Wherein max { } is a maximum value solving function, and min { } is a minimum value solving function.

5. Determining the element a with the largest value in the signal set_maxElement a with the smallest sum_minAnd the time t corresponding to the element with the largest value_maxTime t corresponding to the element with the smallest value_min。

I.e. determine a_max＝max{S₀,S₁,S₂,S₃,S₄}，a_min＝min{S₀,S₁,S₂,S₃,S₄}。

a_maxCorresponding to a collection time t_max，a_minCorresponding to a collection time t_min。

6. Determining affective coefficients

The clinical manifestations of depression are that the mood is bad and the life is too happy, the mood is low for a long time and is dull, from sultriness at first to sadness at last, the feeling is life every day, the people feel apprehensive and hurting, negative, escape and even have suicide attempt and behavior.

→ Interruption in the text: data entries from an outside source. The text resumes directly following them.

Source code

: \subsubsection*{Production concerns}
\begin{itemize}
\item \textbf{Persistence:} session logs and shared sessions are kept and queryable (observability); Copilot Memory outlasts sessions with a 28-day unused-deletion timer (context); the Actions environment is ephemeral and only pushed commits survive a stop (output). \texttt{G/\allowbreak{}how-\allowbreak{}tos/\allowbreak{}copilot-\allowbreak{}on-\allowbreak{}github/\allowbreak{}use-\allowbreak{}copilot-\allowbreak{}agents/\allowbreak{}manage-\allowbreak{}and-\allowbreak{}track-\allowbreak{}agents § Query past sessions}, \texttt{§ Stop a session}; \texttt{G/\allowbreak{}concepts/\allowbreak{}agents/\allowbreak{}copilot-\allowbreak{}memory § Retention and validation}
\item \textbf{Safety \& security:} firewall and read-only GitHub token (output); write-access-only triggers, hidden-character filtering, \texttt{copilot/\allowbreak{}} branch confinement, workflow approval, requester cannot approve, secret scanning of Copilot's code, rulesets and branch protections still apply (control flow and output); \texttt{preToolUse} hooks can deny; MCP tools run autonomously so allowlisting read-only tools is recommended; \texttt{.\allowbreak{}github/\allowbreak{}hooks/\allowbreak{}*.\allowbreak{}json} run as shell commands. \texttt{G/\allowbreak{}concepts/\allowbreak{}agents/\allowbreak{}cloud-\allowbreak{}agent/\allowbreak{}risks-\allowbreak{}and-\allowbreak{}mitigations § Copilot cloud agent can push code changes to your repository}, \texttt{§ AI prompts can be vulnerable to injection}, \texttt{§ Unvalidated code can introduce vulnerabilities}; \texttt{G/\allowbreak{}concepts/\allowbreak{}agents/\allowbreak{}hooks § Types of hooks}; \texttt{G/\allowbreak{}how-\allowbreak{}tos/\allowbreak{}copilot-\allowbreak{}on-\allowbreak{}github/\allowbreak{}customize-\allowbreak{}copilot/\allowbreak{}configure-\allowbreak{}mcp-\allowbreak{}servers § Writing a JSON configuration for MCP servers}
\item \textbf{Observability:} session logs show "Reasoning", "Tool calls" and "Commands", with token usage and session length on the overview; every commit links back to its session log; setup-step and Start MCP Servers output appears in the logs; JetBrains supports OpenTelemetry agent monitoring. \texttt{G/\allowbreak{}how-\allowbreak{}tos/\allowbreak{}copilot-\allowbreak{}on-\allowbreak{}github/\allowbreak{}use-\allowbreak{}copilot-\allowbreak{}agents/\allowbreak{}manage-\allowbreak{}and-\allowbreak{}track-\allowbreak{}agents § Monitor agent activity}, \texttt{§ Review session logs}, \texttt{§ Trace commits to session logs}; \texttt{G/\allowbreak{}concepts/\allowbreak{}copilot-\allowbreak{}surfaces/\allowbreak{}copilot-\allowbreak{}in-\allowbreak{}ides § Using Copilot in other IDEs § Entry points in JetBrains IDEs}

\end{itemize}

Patients with depression do not actively interact emotionally with the outside, i.e., respond more slowly to external stimuli. The autonomic nervous signal value can reflect the user's response to the current emotional stimulus, so the longer the maximum response is compared to the minimum response (e.g., t)_max-t_minValue of (d) the more likely it is to present depression. The smaller the difference between the maximum response and the minimum response (e.g. a) in the same time period_max-a_minThe value of (b) indicating that it is not sensitive to external stimuli, the greater the likelihood that it will present depression.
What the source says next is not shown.